Seit 2004 dokumentiert Wael Abbas auf seinem Blog "Das ägyptische Bewusstsein" die brutalen Auswüchse der Polizeigewalt, aber auch sexuelle Übergriffe auf Frauen sowie Fälle von Korruption. Foltervideos aus Polizeistationen werden ihm zugespielt, er veröffentlicht sie auf Facebook, Twitter, Youtube - und zwar unter seinem echten Namen. Oft waren es die Polizisten selbst, die die Misshandlungen filmten - sie schickten die Videos weiter, um die Familien des Opfers einzuschüchtern, aber auch, weil sie oft nichts zu befürchten hatten. Abbas veröffentlichte die Bilder der Offiziere und Polizisten und zwang damit die damalige Regierung von Husni Mubarak zu reagieren. Einige Beamte kamen ins Gefängnis.

Seine Arbeit brachte ihn mehrfach selbst hinter Gitter. Doch kaum war er wieder in Freiheit, machte Abbas weiter. International wurde er berühmt: Er erhielt Preise von der BBC, CNN, Forbes und Human Rights Watch. National schreckte er viele Ägypter aus ihrer Lethargie. Zwar wussten die meisten von der Polizeigewalt im Land, doch sie in Bild und Ton zu erleben, war etwas vollkommen anderes. Es war kein Zufall, dass die Revolution am 25. Januar 2011 begann, am Feiertag zu Ehren der ägyptischen Sicherheitskräfte.

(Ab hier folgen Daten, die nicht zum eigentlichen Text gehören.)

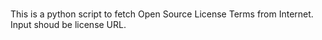 # 

This is a python script to fetch Open Source License Terms from Internet. Input shoud be license URL.
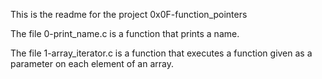 This is the readme for the project 0x0F-function_pointers

The file 0-print_name.c is a function that prints a name.

The file 1-array_iterator.c is a function that executes a function given as a parameter on each element of an array.



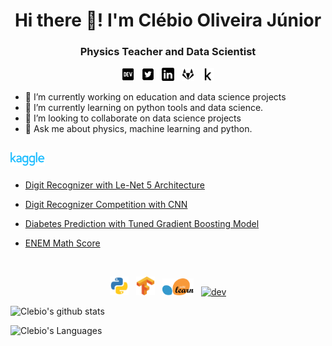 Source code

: <h1 align="center">Hi there 👋! I'm Clébio Oliveira Júnior</h1>

<h3 align="center">Physics Teacher and Data Scientist</h3>

<p align="center">
    <a target="_blank" href="https://www.dev.to/juniorcl"><img src="images/dev-black.svg" alt="dev" width="4%" lenght="4%"></a>&nbsp;&nbsp;
    <a target="_blank" href="https://www.twitter.com/clebioojunior"><img src="images/twitter-black.svg" alt="dev" width="4%" lenght="4%"></a>&nbsp;&nbsp;
    <a target="_blank" href="https://www.linkedin.com/in/clebiojunior"><img src="images/linkedin-black.svg" alt="dev" width="4%" lenght="4%"></a>&nbsp;&nbsp;
    <a target="_blank" href="https://www.gitlab.com/juniorcl"><img src="images/gitlab-black.svg" alt="dev" width="4%" lenght="4%"></a>&nbsp;&nbsp;
    <a target="_blank" href="https://www.kaggle.com/juniorcl"><img src="images/kaggle-k-black.svg" alt="dev" width="4%" lenght="4%"></a>
</p>

- 🔭 I’m currently working on education and data science projects
- 🌱 I’m currently learning on python tools and data science. 
- 👯 I’m looking to collaborate on data science projects
- 💬 Ask me about physics, machine learning and python.


<h2><img src="images/kaggle.svg"length="11%" width="11%"></h2>

* [Digit Recognizer with Le-Net 5 Architecture](https://www.kaggle.com/juniorcl/lenet-5-cnn-architecture-digit-recognizer)

* [Digit Recognizer Competition with CNN](https://www.kaggle.com/juniorcl/cnn-digit-recognizer-0-99178-score)

* [Diabetes Prediction with Tuned Gradient Boosting Model](https://www.kaggle.com/juniorcl/diabetesclassification-tunedgradientboosting-90)

* [ENEM Math Score](https://www.kaggle.com/juniorcl/mathenemscores-linearregression-accuracy-90)

<br>

<p align="center">
    <a target="_blank" href="https://www.python.org"><img src="images/python.svg" alt="python" width="6%" lenght="6%"></a>&nbsp;&nbsp;
    <a target="_blank" href="https://www.tensorflow.org"><img src="images/tensorflow.svg" alt="python" width="6%" lenght="6%"></a>&nbsp;&nbsp;
    <a target="_blank" href="https://scikit-learn.org/stable/"><img src="images/scikit-learn.svg" alt="python" width="10%" lenght="10%"></a>&nbsp;&nbsp;
    <a target="_blank" href="https://www.linux.org"><img src="images/linux.ico" alt="dev" width="6%" lenght="6%"></a>
</p>

<p align="center">

![Clebio's github stats](https://github-readme-stats.vercel.app/api?username=juniorcl&hide=contribs,prs&show_icons=true&hide_border=true&title_color=000)

![Clebio's Languages](https://github-readme-stats.vercel.app/api/top-langs/?username=juniorcl&layout=compact)

</p>

<!-- 
<p>&nbsp;<img align="center" src="https://github-readme-stats.vercel.app/api?username=juniorcl&show_icons=true" alt="juniorcl" /></p> 
-->

<!--
**juniorcl/juniorcl** is a ✨ _special_ ✨ repository because its `README.md` (this file) appears on your GitHub profile.

Here are some ideas to get you started:

- 🔭 I’m currently working on ...
- 🌱 I’m currently learning ...
- 👯 I’m looking to collaborate on ...
- 🤔 I’m looking for help with ...
- 💬 Ask me about ...
- 📫 How to reach me: ...
- 😄 Pronouns: ...
- ⚡ Fun fact: ...
--> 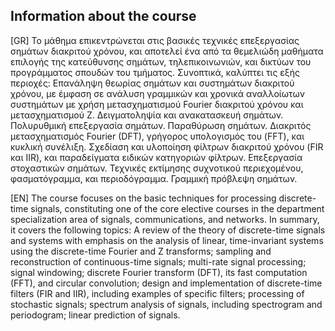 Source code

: Information about the course
---

[GR] Το μάθημα επικεντρώνεται στις βασικές τεχνικές επεξεργασίας σημάτων διακριτού χρόνου, και αποτελεί ένα από τα θεμελιώδη μαθήματα επιλογής της κατεύθυνσης σημάτων, τηλεπικοινωνιών, και δικτύων του προγράμματος σπουδών του τμήματος. Συνοπτικά, καλύπτει τις εξής περιοχές: Επανάληψη θεωρίας σημάτων και συστημάτων διακριτού χρόνου, με έμφαση σε ανάλυση γραμμικών και χρονικά αναλλοίωτων συστημάτων με χρήση μετασχηματισμού Fourier διακριτού χρόνου και μετασχηματισμού Ζ. Δειγματοληψία και ανακατασκευή σημάτων. Πολυρυθμική επεξεργασία σημάτων. Παραθύρωση σημάτων. Διακριτός μετασχηματισμός Fourier (DFT), γρήγορος υπολογισμός του (FFT), και κυκλική συνέλιξη. Σχεδίαση και υλοποίηση φίλτρων διακριτού χρόνου (FIR και IIR), και παραδείγματα ειδικών κατηγοριών φίλτρων. Επεξεργασία στοχαστικών σημάτων. Τεχνικές εκτίμησης συχνοτικού περιεχομένου, φασματόγραμμα, και περιοδόγραμμα. Γραμμική πρόβλεψη σημάτων.


[EN] The course focuses on the basic techniques for processing discrete-time signals, constituting one of the core elective courses in the department specialization area of signals, communications, and networks. In summary, it covers the following topics: A review of the theory of discrete-time signals and systems with emphasis on the analysis of linear, time-invariant systems using the discrete-time Fourier and Z transforms; sampling and reconstruction of continuous-time signals; multi-rate signal processing; signal windowing; discrete Fourier transform (DFT), its fast computation (FFT), and circular convolution; design and implementation of discrete-time filters (FIR and IIR), including examples of specific filters; processing of stochastic signals; spectrum analysis of signals, including spectrogram and periodogram; linear prediction of signals.
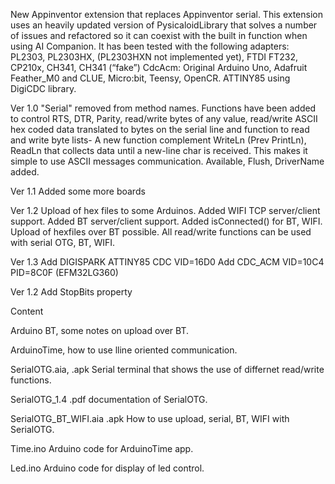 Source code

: New Appinventor extension that replaces Appinventor serial.
This extension uses an heavily updated version of PysicaloidLibrary that solves a number of issues and refactored so it can coexist with the built in function when using 
AI Companion.
It has been tested with the following adapters: PL2303, PL2303HX, (PL2303HXN not implemented yet), FTDI FT232, CP210x, CH341, CH341 (“fake”)
CdcAcm: Original Arduino Uno, Adafruit Feather_M0 and CLUE, Micro:bit, Teensy, OpenCR. ATTINY85 using DigiCDC library.

Ver 1.0
"Serial" removed from method names. Functions have been added to control RTS, DTR, Parity, read/write bytes of any value, read/write ASCII hex coded data translated to bytes on the serial line and function to read and write byte lists-
A new function complement WriteLn (Prev PrintLn), ReadLn that collects data until a new-line char is received. This makes it simple to use ASCII messages communication. 
Available, Flush, DriverName added.

Ver 1.1 
Added some more boards

Ver 1.2
Upload of hex files to some Arduinos.
Added WIFI TCP server/client support. 
Added BT server/client support. 
Added isConnected() for BT, WIFI. 
Upload of hexfiles over BT possible. 
All read/write functions can be used with serial OTG, BT, WIFI. 

Ver 1.3
Add DIGISPARK ATTINY85 CDC  VID=16D0
Add CDC_ACM VID=10C4 PID=8C0F (EFM32LG360)

Ver 1.2
Add StopBits property

Content

Arduino BT, some notes on upload over BT.

ArduinoTime, how to use lline oriented communication.

SerialOTG.aia, .apk  Serial terminal that shows the use of differnet read/write functions.

SerialOTG_1.4            .pdf  documentation of SerialOTG.

SerialOTG_BT_WIFI.aia .apk  How to use upload, serial, BT, WIFI with SerialOTG.

Time.ino  Arduino code for ArduinoTime app.

Led.ino Arduino code for display of led control. 

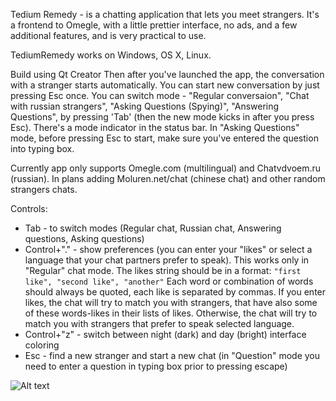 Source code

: Tedium Remedy - is a chatting application that lets you meet strangers.
It's a frontend to Omegle, with a little prettier interface, no ads, and a few additional features, and is very practical to use.

TediumRemedy works on Windows, OS X, Linux.

Build using Qt Creator
Then after you've launched the app, the conversation with a stranger starts automatically.
You can start new conversation by just pressing Esc once.
You can switch mode - "Regular conversaion", "Chat with russian strangers", "Asking Questions (Spying)", "Answering Questions", by pressing 'Tab' (then the new mode kicks in after you press Esc). There's a mode indicator in the status bar.
In "Asking Questions" mode, before pressing Esc to start, make sure you've entered the question into typing box.

Currently app only supports Omegle.com (multilingual) and Chatvdvoem.ru (russian). In plans adding Moluren.net/chat (chinese chat) and other random strangers chats.

Controls:
* Tab - to switch modes (Regular chat, Russian chat, Answering questions, Asking questions)
* Control+"." - show preferences (you can enter your "likes" or select a language that your chat partners prefer to speak). This works only in "Regular" chat mode. The likes string should be in a format:
 `"first like", "second like", "another"`
Each word or combination of words should always be quoted, each like is separated by commas. If you enter likes, the chat will try to match you with strangers, that have also some of these words-likes in their lists of likes. Otherwise, the chat will try to match you with strangers that prefer to speak selected language.
* Control+"z" - switch between night (dark) and day (bright) interface coloring
* Esc - find a new stranger and start a new chat (in "Question" mode you need to enter a question in typing box prior to pressing escape)

![Alt text](https://raw.github.com/TediumRemedy/TediumRemedy/master/Screenshot.png)
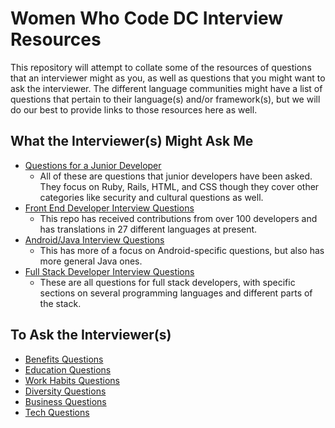 # Women Who Code DC Interview Resources

This repository will attempt to collate some of the resources of questions that an interviewer might as you, as well as questions that you might want to ask the interviewer.  The different language communities might have a list of questions that pertain to their language(s) and/or framework(s), but we will do our best to provide links to those resources here as well.

## What the Interviewer(s) Might Ask Me
  * [Questions for a Junior Developer](https://docs.google.com/document/d/1YsPglIldE6dDSLQHwu1DURZsdwMuHfVQXzle5SOBzLI/edit?usp=sharing)
    * All of these are questions that junior developers have been asked. They focus on Ruby, Rails, HTML, and CSS though they cover other categories like security and cultural questions as well.
  * [Front End Developer Interview Questions](https://github.com/h5bp/Front-end-Developer-Interview-Questions)
    * This repo has received contributions from over 100 developers and has translations in 27 different languages at present.  
  * [Android/Java Interview Questions](https://github.com/derekargueta/Android-Interview-Questions)
    * This has more of a focus on Android-specific questions, but also has more general Java ones.
  * [Full Stack Developer Interview Questions](https://github.com/indy256/Full-stack-Developer-Interview-Questions-and-Answers)
    * These are all questions for full stack developers, with specific sections on several programming languages and different parts of the stack.

## To Ask the Interviewer(s)
  *  [Benefits Questions](benefits-questions.md)
  *  [Education Questions](education-questions.md)
  *  [Work Habits Questions](work-habits-questions.md)
  *  [Diversity Questions](diversity-questions.md)
  *  [Business Questions](business-questions.md)
  *  [Tech Questions](tech-questions.md)
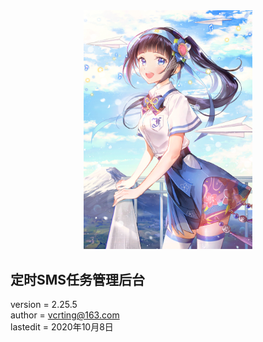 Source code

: <center><img width = '270' src ="https://raw.githubusercontent.com/VcrTing/SMSTask/master/0.png"/></center>
  
## 定时SMS任务管理后台
version = 2.25.5   
author = vcrting@163.com  
lastedit = 2020年10月8日   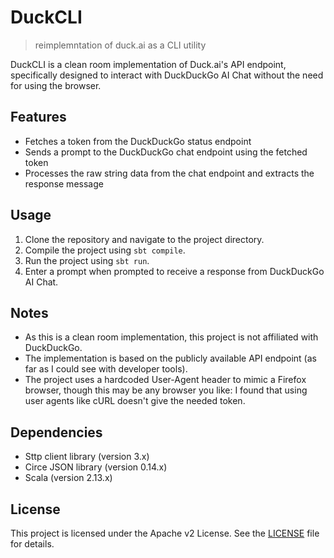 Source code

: # DuckCLI

> reimplemntation of duck.ai as a CLI utility

DuckCLI is a clean room implementation of Duck.ai's API endpoint, specifically designed to interact with DuckDuckGo AI Chat without the need for using the browser.

## Features

* Fetches a token from the DuckDuckGo status endpoint
* Sends a prompt to the DuckDuckGo chat endpoint using the fetched token
* Processes the raw string data from the chat endpoint and extracts the response message

## Usage

1. Clone the repository and navigate to the project directory.
2. Compile the project using `sbt compile`.
3. Run the project using `sbt run`.
4. Enter a prompt when prompted to receive a response from DuckDuckGo AI Chat.

## Notes

* As this is a clean room implementation, this project is not affiliated with DuckDuckGo.
* The implementation is based on the publicly available API endpoint (as far as I could see with developer tools).
* The project uses a hardcoded User-Agent header to mimic a Firefox browser, though this may be any browser you like: I found that using user agents like cURL doesn't give the needed token.

## Dependencies

* Sttp client library (version 3.x)
* Circe JSON library (version 0.14.x)
* Scala (version 2.13.x)

## License

This project is licensed under the Apache v2 License. See the [LICENSE](LICENSE.md) file for details.
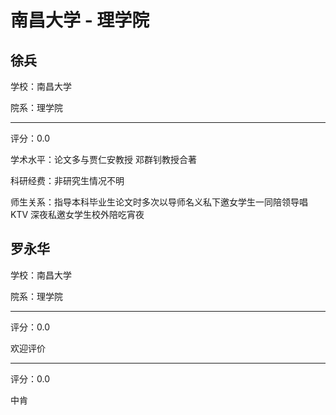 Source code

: # 南昌大学 - 理学院

## 徐兵

学校：南昌大学

院系：理学院

* * *

评分：0.0

学术水平：论文多与贾仁安教授 邓群钊教授合著

科研经费：非研究生情况不明

师生关系：指导本科毕业生论文时多次以导师名义私下邀女学生一同陪领导唱KTV 深夜私邀女学生校外陪吃宵夜

## 罗永华

学校：南昌大学

院系：理学院

* * *

评分：0.0

欢迎评价

* * *

评分：0.0

中肯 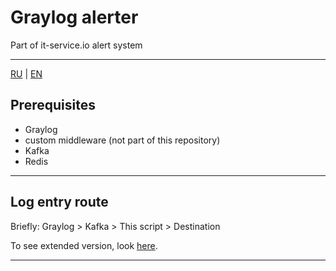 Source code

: # Graylog alerter 
Part of it-service.io alert system

------
[RU](docs/ru/README.md) | [EN](README.md)

## Prerequisites
 - Graylog
 - custom middleware (not part of this repository)
 - Kafka
 - Redis

------

## Log entry route
Briefly: Graylog > Kafka > This script > Destination

To see extended version, look [here](docs/en/LogEntryRoute.md).

------
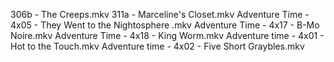 306b - The Creeps.mkv
311a - Marceline's Closet.mkv
Adventure Time - 4x05 - They Went to the Nightosphere .mkv
Adventure Time - 4x17 - B-Mo Noire.mkv
Adventure Time - 4x18 - King Worm.mkv
Adventure time - 4x01 - Hot to the Touch.mkv
Adventure time - 4x02 - Five Short Graybles.mkv
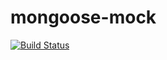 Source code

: mongoose-mock
=============

[![Build Status](https://secure.travis-ci.org/JohanObrink/mongoose-mock.png?branch=master)](http://travis-ci.org/JohanObrink/mongoose-mock) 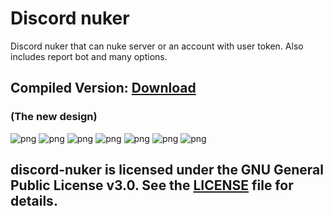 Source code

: # Discord nuker
Discord nuker that can nuke server or an account with user token. Also includes report bot and many options.

## Compiled Version: [Download](https://github.com/extatent/discord-nuker/releases/tag/Release)

### (The new design)
<img src="https://i.imgur.com/vlGfHNR.png" alt="png">

<img src="https://i.imgur.com/FNTPEeo.png" alt="png">

<img src="https://i.imgur.com/0HfJKOh.png" alt="png">

<img src="https://i.imgur.com/WAkXfHc.png" alt="png">

<img src="https://i.imgur.com/cehRdjR.png" alt="png">

<img src="https://i.imgur.com/on3jixQ.png" alt="png">

<img src="https://i.imgur.com/xQrm0fZ.png" alt="png">

## discord-nuker is licensed under the GNU General Public License v3.0. See the [LICENSE](https://github.com/extatent/discord-nuker/blob/main/LICENSE) file for details.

Es ist nicht das erste Mal, dass Abbas Probleme mit sozialen Medien hat. 2007 sperrte die Videoplattform Youtube seinen Account wegen "unangemessenem Inhalt". Zwar wurde der Zugang wieder aktiviert, doch ein Großteil der Videos war gelöscht. Warum Twitter jetzt den Zugang sperrte, ist unklar. Viele Aktivisten stehen Abbas nun bei, darunter der Ägypter Sherif Azer, der zu Cyberaktivismus im Arabischen Frühling promoviert. Er spricht von "einem Live-Archiv der Geschehnisse während der Revolution" und bittet Twitter, den Account wiederherzustellen.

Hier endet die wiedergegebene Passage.